Sometimes it's a stranger, others you think you know as your friend. In my case, my friend was really no friend at all. I have to ask, who in the hell do some people think they are that they feel they have the right to take what is not theirs? Who are they to think you owe them anything just because they say so? You won't give it up so they force it out of you, and unfortunately some pay the price of their very life in refusing. My life may not have been perfect after it happened to me, but I am grateful to be living.
If it does happen to you, or you know of it having happened to someone you care about, I found the release of my major fear in telling my best friend, my mom. It took me a few years to tell her about it, but when I did, it was like having the perverbial anchor lifted from me. I found I could allow myself to trust again, to take people at face value instead of asuming they would hurt me somehow. Informing the local authorities did nothing for me, and it took two weeks of being afraid to leave the house I was living in at the time before I could even do that. Two weeks of watching everyone around me as I went to work and back -- going to and from work was the only time I did leave the house. Picture in your mind a young girl afraid of her own shadow with squinty eyes as she checks out those around her with scrutiny -- that was me. I saw no friends, I lived secluded from the potential threat of a repeat. The only phone calls I made were to mom, just so she would think all was right in my world.

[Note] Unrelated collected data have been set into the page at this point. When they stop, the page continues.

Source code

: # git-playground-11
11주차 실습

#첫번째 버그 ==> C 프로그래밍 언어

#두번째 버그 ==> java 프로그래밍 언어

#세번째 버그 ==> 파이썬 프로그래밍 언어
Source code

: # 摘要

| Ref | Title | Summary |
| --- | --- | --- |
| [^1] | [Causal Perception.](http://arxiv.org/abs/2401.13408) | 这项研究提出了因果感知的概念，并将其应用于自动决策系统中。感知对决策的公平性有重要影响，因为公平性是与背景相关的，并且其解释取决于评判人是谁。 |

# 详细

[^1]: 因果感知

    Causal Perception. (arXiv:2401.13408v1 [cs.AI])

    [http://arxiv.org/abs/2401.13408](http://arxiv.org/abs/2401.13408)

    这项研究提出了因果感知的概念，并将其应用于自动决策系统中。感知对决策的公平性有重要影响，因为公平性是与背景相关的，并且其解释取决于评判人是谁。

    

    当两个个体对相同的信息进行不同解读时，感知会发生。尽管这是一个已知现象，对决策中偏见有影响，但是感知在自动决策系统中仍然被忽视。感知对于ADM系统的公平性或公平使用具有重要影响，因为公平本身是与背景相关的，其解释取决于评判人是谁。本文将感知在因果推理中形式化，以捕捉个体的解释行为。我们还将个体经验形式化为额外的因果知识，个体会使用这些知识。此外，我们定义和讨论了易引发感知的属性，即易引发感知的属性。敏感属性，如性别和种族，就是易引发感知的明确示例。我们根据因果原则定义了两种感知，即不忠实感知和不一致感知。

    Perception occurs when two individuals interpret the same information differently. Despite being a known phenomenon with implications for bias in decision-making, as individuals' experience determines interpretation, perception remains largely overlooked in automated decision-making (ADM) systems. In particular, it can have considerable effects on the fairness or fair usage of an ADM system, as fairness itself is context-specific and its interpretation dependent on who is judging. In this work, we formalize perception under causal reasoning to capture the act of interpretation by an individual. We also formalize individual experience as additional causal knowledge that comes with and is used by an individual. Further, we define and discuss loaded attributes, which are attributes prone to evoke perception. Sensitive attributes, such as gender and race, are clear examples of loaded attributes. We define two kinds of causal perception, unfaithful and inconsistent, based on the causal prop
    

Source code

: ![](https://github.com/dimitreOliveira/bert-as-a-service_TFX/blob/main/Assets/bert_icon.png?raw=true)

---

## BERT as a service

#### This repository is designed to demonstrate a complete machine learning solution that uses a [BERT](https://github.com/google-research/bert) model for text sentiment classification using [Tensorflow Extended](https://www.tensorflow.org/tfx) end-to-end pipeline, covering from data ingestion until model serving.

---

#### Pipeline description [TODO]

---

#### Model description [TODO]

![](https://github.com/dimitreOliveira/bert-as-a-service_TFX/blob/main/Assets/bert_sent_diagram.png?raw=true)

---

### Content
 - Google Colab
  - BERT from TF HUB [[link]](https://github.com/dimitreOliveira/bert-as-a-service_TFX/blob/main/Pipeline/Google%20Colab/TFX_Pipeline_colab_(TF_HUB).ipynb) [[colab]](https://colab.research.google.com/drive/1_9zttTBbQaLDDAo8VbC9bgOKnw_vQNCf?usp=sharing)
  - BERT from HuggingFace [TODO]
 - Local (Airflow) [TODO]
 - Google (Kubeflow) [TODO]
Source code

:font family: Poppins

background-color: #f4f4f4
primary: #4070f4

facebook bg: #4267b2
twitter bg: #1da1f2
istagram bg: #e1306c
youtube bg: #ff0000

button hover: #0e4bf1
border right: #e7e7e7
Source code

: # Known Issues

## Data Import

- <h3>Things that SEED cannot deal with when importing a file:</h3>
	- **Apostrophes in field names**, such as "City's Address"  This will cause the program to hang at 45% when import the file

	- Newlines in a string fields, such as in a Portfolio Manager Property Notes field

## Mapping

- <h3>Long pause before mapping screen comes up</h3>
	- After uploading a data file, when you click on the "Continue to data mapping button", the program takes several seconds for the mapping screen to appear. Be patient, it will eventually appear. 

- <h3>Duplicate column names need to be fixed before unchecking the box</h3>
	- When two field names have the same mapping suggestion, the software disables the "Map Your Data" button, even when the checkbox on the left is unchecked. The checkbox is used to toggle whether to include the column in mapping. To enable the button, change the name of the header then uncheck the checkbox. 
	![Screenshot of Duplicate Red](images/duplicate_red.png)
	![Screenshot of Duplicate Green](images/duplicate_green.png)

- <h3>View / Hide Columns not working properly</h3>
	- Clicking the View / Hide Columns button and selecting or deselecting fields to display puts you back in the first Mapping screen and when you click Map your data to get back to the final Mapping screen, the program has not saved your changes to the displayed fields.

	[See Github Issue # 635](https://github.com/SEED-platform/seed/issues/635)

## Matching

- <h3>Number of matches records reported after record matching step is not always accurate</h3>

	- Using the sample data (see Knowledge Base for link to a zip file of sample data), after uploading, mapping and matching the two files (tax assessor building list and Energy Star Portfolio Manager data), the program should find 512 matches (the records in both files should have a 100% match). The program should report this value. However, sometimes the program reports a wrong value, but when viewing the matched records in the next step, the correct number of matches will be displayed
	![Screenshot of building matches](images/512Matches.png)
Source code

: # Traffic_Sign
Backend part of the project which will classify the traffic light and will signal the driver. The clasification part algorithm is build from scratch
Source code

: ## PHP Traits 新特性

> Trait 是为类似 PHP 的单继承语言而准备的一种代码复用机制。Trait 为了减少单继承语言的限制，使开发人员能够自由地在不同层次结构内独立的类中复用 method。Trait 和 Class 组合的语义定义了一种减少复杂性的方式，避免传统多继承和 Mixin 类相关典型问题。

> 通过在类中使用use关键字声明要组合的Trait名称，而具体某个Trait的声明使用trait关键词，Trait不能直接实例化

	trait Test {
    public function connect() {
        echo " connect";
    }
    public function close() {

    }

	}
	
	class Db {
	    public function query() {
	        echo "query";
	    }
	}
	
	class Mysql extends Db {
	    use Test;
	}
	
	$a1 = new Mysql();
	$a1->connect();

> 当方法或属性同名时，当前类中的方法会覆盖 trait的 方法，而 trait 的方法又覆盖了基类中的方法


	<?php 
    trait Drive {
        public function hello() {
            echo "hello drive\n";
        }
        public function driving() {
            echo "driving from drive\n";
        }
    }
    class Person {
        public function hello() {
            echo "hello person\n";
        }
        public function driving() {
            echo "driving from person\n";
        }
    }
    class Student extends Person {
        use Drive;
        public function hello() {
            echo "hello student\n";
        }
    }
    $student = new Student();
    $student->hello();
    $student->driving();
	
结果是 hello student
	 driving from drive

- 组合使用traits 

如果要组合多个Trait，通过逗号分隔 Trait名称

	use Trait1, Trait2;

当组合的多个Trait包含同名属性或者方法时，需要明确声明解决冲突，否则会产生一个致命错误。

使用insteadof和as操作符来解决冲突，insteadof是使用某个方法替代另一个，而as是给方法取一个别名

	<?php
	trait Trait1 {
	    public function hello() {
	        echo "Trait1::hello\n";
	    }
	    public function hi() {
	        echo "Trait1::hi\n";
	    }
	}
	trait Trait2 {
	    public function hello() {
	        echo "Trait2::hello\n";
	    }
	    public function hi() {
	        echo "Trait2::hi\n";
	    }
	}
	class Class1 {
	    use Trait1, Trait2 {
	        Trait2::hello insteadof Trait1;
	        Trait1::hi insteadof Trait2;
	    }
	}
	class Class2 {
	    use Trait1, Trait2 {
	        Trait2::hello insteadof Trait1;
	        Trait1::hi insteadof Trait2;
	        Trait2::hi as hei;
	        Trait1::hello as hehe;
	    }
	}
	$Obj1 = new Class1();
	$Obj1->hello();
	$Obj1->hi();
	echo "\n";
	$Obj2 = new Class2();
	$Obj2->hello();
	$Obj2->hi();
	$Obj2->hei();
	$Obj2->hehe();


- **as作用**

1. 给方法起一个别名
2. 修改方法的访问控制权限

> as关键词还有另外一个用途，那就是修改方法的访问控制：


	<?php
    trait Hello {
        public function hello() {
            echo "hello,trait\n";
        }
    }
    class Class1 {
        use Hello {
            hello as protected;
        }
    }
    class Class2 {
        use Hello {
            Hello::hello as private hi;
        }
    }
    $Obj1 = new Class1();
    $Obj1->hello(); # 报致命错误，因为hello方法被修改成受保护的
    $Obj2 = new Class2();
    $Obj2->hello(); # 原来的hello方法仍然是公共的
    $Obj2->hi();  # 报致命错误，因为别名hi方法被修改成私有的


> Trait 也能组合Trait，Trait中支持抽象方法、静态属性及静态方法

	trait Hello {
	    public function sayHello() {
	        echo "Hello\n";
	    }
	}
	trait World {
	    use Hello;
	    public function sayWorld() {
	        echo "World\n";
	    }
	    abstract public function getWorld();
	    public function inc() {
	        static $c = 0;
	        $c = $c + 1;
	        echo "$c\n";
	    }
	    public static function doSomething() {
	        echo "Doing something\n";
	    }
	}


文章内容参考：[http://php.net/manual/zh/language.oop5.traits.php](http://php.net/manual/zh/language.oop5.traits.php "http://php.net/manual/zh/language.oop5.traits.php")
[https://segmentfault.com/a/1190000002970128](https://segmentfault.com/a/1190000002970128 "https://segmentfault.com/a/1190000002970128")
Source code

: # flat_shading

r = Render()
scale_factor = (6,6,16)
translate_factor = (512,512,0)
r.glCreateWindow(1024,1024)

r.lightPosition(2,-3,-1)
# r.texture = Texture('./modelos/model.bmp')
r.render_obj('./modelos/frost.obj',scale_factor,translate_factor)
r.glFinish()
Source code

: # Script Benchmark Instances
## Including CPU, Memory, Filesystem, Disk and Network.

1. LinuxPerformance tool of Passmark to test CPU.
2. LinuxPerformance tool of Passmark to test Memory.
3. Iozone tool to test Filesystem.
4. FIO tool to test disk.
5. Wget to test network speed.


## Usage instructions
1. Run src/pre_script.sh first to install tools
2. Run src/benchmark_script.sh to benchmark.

Life went on, but I was always afraid to be around men I did not know, and some of those I did know. I thought I knew the person that raped me, proof in itself that you can never really know anyone. When the boyfriend I had at the time came back from trying to find work so we could leave Seattle, we packed it up and made out for parts known only to us. I didn't tell mom, I should have as she then set off on a tangent of worry until I finally called her over a month later. Anyway, Donny and I headed south. Hitchhiking at that time was relatively safe for a couple, but even then Donny made sure I was the last one in the car and the last one out. He was very good to me as far as being my protector from evil-doers.
Until we were in Jackpot, NV and he decided to go out drinking and left me alone with a male roommate. It almost happened again! This time I locked myself in the bathroom and jumped out the window, went directly to casino authorities and by the time we got back to the place the man packed his crap and left town! I didn't fully trust Donny after that for leaving me alone when he knew I didn't trust anyone but him. He figured as I was asleep and the room mate was asleep he had nothing to worry about. Donny and I didn't last a year after that because I couldn't trust him to protect me anymore. That and he cheated on me!Sorry if this jumped around, but that's the way it goes!
Rape is dominance and holding power over someone else. It is never about sex. What the victim feels is exactly what the rapist wants them to, and for a very long time.
Do I fully trust anyone now? Sad to say, very very few people. Two live with me, one in Hawaii, one in Buffalo, two in Phoenix. If they read this, they know who they are and most know it is not easy for me to give complete trust. True, there are a tiny amount of folks that although they do not have compelte trust, it's pretty close. The kind of trust I am more likely to give is the kind that if you falter in any way, you won't be let back in the way you were before but more on a distant plain. Harsh, I know but if you've ever been attacked in a manner where you felt your very soul would leave you and believed you would not come out of it without taking a severe beating or even alive, you can understand it.
I know there are stronger women than me out there that have had to suffer through this type of event and have come out of it close to whole. I think I found my way to that point in December of 1995. That's when I met my husband, I just knew I was safe and could be me again. That's 14 years of being who I'd allowed fear to turn me into. Now, after 27 years the major fear has long been gone but I still don't like going anywhere at night by myself. I don't like going back to that place in my mind because it sends me into a sort of depression that isn't all-comsuming but more of a pain in the rear because I'm just in a 'blah' mood.So, that's why I haven't written much in the past few weeks.